Alors que la journée internationale de la danse devait être festive académies et les écoles privées, cette année il n'en sera rien.

Depuis le début de la pandémie et l'application des règles sanitaires, les contraintes ont clairement impactées la motivation des danseurs et la fréquentation des salles de danse.

Professeur de danse dans les académies de Montignies-sur-Sambre et Thuin, Elisa Dedola ne peut que regretter la situation actuelle dans laquelle doivent évoluer les élèves. Également professeur dans son école de danse privée, elle souligne le manque de cohérence entre le public et le privé. "Nous pouvons donner des cours de danse pour les moins de 12 ans mais également pour les plus âgés par groupes de quatre avec le port du masque. En ce qui concerne les cours privés, seuls les moins de 12 ans y ont accès."

Elisa remarque également une baisse de motivation chez les élèves même si la solidarité semble intacte. "Nous avons perdu des élèves en académie. Les objectifs ont aussi changé, il n'y a plus de spectacle de fin d'année. L'année dernière nous avons dû annuler le spectacle la veille et les élèves en ont été attristé."

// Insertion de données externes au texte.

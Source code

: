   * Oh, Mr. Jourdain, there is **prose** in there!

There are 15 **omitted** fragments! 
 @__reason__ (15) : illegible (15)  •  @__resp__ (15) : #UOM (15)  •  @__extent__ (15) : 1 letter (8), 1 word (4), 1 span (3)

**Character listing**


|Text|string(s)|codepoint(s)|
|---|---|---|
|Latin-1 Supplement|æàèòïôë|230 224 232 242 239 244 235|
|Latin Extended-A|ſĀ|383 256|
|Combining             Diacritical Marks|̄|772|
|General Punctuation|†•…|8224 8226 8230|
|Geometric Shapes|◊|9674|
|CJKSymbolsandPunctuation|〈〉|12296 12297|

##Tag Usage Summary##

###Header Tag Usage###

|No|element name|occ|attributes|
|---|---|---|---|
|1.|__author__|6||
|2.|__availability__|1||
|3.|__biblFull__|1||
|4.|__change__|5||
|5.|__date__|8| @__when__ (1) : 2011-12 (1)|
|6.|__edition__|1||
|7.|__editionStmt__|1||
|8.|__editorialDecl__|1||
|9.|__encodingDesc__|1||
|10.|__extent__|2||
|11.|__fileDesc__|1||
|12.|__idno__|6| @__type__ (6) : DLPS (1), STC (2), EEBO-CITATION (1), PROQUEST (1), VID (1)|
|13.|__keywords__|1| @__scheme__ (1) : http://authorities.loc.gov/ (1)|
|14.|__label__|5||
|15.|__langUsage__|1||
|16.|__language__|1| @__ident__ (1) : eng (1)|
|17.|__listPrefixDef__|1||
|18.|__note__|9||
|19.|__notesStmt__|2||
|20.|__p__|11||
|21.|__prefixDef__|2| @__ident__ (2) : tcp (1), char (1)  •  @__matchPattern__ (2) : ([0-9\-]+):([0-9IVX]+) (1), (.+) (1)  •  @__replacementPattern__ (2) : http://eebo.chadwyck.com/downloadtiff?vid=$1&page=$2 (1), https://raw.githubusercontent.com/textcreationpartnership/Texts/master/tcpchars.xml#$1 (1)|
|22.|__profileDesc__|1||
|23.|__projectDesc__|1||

Avec des cours de danse ne pouvant se faire dans des conditions optimales c'est aussi une relève qui se raréfie. En effet, "pour donner cours de danse dans une académie, l'expérience ne suffit plus, il faut maintenant faire valoir une expérience d'au moins un an dans une compagnie professionnelle or elles sont rares dans notre région. En cas d'absence je ne sais pas me faire remplacer."

Pour les stages c'est aussi la débrouille. "Nous ne pouvons plus accepter autant d'élèves et l'ambiance générale s'en ressent. Pour pallier cela j'ai constitué des groupes avec des présentant des affinités mais cela n'est pas évident. Ce qui n'est pas facilement compréhensible c'est que ce sont les mêmes élèves qui fréquentent les académies et les cours privés." Elisa met aussi en avant les pertes financières qui découlent du manque d'activités. "J'ai la chance de donner des cours en académie donc payée par l'état mais je pense à tous ceux qui n'ont pu ouvrir leur salle et qui se retrouvent dans une situation très compliquée. Il faut payer les salles et les différents professeurs. Sans spectacles et des stages réduits ce n'est plus tenable pour eux."

Si le climat n'est pas à la fête, la professeur se réjouit qu'un master en danse sera bientôt proposé aux passionnés.